Besides the NULL state, ELM supports only two other states:
concurrent read (CR)
Multiple nodes can hold the lock in this state. This will prevent other nodes from converting the lock to the exclusive state.
exclusive (EX)
Only one node in the cluster can hold the lock in this state. This will prevent other nodes from converting the lock to the concurrent read or exclusive states.
The conversion operation is the central control mechanism for ELM. Requesting a conversion that would conflict with other nodes does not cause an error condition. Instead, the request is put into a queue until ELM can grant the request. The requesting process is put in a wait state, and when it reawakens, it knows its request has been granted.
When a node converts a lock back to the NULL state, it effectively releases the lock, and allows other nodes to convert the lock to their desired state. The requests will be granted in the order they were queued.
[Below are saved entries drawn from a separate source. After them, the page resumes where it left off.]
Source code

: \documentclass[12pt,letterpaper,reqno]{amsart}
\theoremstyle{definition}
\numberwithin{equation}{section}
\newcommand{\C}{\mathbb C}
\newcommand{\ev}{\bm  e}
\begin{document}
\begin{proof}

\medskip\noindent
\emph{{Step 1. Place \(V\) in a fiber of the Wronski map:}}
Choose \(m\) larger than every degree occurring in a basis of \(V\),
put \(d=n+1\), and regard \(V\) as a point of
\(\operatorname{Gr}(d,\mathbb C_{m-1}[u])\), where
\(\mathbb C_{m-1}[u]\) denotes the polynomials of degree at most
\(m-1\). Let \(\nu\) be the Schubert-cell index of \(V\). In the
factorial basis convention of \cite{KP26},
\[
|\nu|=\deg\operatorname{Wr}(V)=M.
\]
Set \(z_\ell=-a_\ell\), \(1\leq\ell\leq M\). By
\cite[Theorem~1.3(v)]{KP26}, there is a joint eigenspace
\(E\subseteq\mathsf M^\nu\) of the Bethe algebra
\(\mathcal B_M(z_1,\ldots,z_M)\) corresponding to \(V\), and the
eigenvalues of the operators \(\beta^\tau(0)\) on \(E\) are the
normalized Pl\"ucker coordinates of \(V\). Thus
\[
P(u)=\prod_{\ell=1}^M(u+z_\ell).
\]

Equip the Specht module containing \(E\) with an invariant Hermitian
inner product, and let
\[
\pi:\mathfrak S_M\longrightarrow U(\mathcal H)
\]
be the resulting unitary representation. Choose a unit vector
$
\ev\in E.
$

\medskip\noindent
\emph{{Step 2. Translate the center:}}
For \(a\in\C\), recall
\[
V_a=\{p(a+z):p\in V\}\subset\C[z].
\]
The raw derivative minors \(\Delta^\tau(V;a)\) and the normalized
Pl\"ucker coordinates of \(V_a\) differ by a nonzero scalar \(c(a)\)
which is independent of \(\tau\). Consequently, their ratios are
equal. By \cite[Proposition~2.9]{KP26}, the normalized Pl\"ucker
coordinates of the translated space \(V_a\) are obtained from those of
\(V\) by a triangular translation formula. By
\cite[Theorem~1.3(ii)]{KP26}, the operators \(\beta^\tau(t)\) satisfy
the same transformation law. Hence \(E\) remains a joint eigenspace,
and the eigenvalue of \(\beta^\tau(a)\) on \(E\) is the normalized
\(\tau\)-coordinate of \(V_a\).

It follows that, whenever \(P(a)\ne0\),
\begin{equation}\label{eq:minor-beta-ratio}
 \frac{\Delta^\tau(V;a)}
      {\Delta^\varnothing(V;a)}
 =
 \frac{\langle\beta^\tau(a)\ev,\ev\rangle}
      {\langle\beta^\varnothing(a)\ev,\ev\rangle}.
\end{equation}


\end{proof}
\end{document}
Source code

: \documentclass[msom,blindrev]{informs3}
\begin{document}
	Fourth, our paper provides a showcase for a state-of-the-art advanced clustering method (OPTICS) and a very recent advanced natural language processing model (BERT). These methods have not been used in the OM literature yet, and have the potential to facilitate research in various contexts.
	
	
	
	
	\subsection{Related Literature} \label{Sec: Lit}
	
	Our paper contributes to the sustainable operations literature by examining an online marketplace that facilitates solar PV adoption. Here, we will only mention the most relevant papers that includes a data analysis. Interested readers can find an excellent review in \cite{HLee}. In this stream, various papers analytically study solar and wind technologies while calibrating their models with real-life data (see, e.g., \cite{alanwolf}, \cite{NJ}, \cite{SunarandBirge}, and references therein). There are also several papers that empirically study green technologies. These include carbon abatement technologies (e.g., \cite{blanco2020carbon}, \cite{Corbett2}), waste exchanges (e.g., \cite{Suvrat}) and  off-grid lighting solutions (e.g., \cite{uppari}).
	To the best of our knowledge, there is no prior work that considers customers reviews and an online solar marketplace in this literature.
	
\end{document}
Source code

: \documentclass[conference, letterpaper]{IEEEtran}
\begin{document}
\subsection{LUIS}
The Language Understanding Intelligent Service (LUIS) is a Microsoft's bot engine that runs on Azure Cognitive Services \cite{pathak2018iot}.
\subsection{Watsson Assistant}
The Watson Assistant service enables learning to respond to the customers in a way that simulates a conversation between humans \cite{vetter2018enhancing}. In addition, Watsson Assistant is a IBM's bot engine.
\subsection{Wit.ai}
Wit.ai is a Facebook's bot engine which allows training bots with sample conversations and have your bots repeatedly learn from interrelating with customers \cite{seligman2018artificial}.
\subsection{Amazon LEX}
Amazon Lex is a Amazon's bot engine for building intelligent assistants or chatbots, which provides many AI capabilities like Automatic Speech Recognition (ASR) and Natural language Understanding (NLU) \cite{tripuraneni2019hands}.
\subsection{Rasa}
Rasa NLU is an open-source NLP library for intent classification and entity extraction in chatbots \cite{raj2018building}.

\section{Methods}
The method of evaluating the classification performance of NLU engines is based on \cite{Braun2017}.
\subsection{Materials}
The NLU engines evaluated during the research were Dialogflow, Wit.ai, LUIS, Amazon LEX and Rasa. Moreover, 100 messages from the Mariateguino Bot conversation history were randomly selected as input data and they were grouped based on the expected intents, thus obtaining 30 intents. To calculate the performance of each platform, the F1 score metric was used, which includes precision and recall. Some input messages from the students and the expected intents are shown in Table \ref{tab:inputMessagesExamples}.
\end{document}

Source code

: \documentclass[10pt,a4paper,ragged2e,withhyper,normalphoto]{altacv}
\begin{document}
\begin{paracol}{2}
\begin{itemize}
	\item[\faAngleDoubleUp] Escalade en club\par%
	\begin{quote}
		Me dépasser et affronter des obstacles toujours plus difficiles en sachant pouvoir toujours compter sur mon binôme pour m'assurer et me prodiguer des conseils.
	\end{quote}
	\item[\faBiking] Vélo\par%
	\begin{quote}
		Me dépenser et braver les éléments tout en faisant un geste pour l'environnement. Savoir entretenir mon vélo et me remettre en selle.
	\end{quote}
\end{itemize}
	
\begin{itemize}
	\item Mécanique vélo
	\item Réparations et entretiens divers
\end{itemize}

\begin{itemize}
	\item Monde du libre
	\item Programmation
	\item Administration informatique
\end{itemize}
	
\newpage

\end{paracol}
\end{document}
For example, suppose A has converted its lock to the EX state. B can request access to A's lock and receive it immediately in the NULL state. If B then issues a request to convert it to the CR state, the request will wait until A (or ELM itself) converts the lock to the NULL or CR state, because neither of these conflict with B's request. Therefore, when B successfully converts A's lock, it knows that A is no longer holding the lock in the EX state.
Since a request to access another node's lock is granted immediately and does not affect the ELM lock mechanism, that step is omitted in the following discussions.
Assume that A is the first node to start RMS. The following sequence occurs:
A converts its own lock to EX mode. This happens immediately, since no other nodes have completed their startup at this point.
A initiates its UDP heartbeat and waits for responses from other nodes. It does not yet attempt to convert the locks of any other node at this point.
Assume that B is the second node to start RMS. The following sequence occurs:
B converts its own lock to EX mode. This happens immediately, since A has not requested access to B's lock at this point.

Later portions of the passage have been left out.